Een lijnplot is een grafiek die de frequentie toont van gegevens die langs een getallenlijn voorkomen. Lijndiagrammen bieden een snelle en eenvoudige manier om gegevens te organiseren en kunnen het beste worden gebruikt bij het vergelijken van minder dan 25 verschillende nummers. Als u wilt weten hoe u een lijnplot maakt, bekijk dan stap 1 hieronder om aan de slag te gaan.

Stappen

  1. 1 Verzamel uw gegevens.
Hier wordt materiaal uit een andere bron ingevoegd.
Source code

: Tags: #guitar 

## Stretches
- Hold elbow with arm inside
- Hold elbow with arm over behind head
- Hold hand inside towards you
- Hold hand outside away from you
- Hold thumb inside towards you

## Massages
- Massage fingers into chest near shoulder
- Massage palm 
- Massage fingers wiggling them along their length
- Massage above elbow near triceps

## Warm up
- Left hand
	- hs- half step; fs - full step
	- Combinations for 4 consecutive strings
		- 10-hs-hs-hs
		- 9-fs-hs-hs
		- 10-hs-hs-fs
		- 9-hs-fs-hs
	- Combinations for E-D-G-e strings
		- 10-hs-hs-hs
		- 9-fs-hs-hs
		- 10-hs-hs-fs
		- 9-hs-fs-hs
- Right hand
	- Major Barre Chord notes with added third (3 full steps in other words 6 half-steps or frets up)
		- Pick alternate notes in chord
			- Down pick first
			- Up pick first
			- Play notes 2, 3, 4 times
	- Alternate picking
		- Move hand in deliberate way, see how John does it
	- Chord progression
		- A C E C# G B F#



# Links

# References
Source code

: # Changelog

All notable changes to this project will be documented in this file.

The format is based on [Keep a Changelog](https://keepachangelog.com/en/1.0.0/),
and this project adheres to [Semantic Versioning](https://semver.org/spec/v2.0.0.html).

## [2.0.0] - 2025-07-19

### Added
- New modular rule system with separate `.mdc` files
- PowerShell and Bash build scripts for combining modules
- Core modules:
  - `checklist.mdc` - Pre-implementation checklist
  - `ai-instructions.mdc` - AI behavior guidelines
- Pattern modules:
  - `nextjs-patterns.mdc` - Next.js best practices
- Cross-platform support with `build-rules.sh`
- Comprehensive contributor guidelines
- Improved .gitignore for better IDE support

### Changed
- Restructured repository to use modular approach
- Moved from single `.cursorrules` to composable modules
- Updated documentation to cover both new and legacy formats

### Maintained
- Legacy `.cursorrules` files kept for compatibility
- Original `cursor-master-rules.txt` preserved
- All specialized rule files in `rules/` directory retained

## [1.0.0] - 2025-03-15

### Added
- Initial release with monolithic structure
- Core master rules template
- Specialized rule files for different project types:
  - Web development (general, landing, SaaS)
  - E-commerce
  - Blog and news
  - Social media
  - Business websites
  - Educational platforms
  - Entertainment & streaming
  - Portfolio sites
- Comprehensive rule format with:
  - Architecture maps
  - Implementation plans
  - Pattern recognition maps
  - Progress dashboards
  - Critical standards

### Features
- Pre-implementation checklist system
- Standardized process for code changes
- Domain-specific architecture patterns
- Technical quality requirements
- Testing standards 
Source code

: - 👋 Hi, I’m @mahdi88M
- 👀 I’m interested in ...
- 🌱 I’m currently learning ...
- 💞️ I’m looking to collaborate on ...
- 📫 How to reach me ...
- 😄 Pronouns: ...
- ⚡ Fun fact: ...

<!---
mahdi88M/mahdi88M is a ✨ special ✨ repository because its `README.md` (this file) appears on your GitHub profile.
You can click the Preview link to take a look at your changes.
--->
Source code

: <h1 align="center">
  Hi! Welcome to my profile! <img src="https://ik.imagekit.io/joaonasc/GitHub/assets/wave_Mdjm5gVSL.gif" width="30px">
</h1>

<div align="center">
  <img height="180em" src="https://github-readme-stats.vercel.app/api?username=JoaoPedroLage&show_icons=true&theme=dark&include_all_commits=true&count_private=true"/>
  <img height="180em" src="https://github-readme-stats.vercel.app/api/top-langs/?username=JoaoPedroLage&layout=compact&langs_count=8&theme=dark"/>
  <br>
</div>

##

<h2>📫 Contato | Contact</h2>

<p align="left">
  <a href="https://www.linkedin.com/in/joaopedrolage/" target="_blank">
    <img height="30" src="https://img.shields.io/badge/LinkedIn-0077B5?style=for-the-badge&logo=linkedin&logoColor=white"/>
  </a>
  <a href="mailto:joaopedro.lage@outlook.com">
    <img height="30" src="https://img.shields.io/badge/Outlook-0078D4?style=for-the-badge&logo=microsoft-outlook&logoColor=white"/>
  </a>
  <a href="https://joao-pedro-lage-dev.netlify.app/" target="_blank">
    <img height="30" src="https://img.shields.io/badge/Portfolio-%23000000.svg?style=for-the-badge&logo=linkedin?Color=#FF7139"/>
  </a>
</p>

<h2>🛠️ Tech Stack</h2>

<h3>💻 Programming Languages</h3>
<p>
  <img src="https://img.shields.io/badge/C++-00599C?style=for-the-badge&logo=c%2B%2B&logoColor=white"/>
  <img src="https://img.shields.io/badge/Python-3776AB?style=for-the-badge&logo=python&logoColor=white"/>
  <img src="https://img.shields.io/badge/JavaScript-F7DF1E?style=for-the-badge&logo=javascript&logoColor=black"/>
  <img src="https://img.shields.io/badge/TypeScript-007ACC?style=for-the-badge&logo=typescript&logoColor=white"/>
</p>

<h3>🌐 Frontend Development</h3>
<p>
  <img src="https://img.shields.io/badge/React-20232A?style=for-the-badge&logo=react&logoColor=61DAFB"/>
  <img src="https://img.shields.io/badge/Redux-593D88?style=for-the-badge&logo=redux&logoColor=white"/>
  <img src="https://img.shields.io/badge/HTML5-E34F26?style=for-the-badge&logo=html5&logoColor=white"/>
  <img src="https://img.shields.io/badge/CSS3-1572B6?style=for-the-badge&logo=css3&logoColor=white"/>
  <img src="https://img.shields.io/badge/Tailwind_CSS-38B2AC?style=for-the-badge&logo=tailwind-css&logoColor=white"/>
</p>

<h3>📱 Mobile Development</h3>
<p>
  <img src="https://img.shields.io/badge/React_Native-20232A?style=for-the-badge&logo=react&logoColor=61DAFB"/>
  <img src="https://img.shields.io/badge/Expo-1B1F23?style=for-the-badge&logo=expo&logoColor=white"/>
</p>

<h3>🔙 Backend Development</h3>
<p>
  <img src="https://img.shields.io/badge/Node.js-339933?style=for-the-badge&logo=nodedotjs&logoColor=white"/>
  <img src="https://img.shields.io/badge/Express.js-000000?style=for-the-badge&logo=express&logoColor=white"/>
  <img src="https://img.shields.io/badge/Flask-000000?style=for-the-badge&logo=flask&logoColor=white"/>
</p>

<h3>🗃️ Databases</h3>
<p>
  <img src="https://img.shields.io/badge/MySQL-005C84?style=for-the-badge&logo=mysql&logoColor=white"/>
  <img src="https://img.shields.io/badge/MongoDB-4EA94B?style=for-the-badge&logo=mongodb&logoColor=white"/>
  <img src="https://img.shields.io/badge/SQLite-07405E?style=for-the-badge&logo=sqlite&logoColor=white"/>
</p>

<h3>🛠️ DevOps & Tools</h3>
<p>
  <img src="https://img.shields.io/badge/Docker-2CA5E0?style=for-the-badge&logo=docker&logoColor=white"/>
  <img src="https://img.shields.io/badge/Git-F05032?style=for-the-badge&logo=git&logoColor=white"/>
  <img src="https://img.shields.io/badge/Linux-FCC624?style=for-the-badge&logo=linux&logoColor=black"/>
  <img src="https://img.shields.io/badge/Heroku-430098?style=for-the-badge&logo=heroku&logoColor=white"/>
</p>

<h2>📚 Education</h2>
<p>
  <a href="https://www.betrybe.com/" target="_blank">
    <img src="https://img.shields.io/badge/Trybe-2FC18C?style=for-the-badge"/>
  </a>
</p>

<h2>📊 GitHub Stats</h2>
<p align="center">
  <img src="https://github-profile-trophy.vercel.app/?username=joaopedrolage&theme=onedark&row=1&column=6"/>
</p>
Je gegevens bestaan ​​uit de frequentie waarmee een bepaalde handeling of gebeurtenis plaatsvindt binnen een bepaald aantal mensen of dingen. Laten we bijvoorbeeld stellen dat 10 studenten in een klas van de derde klas de volgende vraag kregen: "Hoeveel boeken hebt u in de zomer gelezen?" Uw gegevens zijn het aantal boeken dat door elke student is gelezen; het maakt niet uit welke student leest hoeveel boeken. Het gaat erom hoeveel boeken werden gelezen. Laten we dus aannemen dat dit de tien verschillende reacties zijn voor het aantal boeken dat in de zomer is gelezen:
    • 5, 1, 2, 5, 8, 0, 3, 2, 2, 1
  2. 2 Organiseer uw gegevens in numerieke volgorde. Het organiseren van uw gegevens van het kleinste naar het grootste formaat kan u helpen de gegevens te interpreteren en een beter inzicht te krijgen in de aantallen en reikwijdte van de cijfers waarmee u werkt. Neem de cijfers die je hebt voor het aantal boeken dat elke student heeft gelezen en reorganiseer ze van het kleinste tot het grootst. U kunt elk nummer uit de eerste lijst doorstrepen voordat u het in de tweede lijst schrijft. Wanneer je klaar bent, controleer je of je nog steeds hetzelfde aantal nummers hebt (10). Hier is hoe ze eruit zouden zien:
    • 0, 1, 1, 2, 2, 2, 3, 5, 5, 8
  3. 3 Maak een horizontale lijn. Bekijk uw gegevens en kijk wat uw grootste en kleinste gegevens zijn. Je kleinste getal is 0 en je grootste is 8, dus je moet een horizontale lijn tekenen die loopt van 0 tot 8. Als je met een groter aantal nummers werkt, hoef je niet elk nummer te labelen . Voor uw doeleinden hier kunt u echter een horizontale lijn tekenen die de cijfers van 0-8 labelt en van links naar rechts beweegt. Het kan er zo uit zien:
    • 0 1 2 3 4 5 6 7 8
  4. 4 Markeer elke keer dat de gegevens verschijnen een "X" boven de horizontale lijn. Dus, markeer 1 X boven 0 omdat deze eenmaal voorkomt, markeer 2 Xs boven 1 omdat deze twee keer voorkomt, markeer 3 Xs boven 2 omdat het 3 keer voorkomt, markeer 2 Xs boven 5 omdat het tweemaal voorkomt, en markeer 1 X boven de 8 omdat het eenmaal voorkomt. Nu u een lijnplot hebt gemaakt van de frequentie waarmee een klas van 10 studenten een bepaald aantal boeken leest, kunt u achterover leunen en de gegevens interpreteren.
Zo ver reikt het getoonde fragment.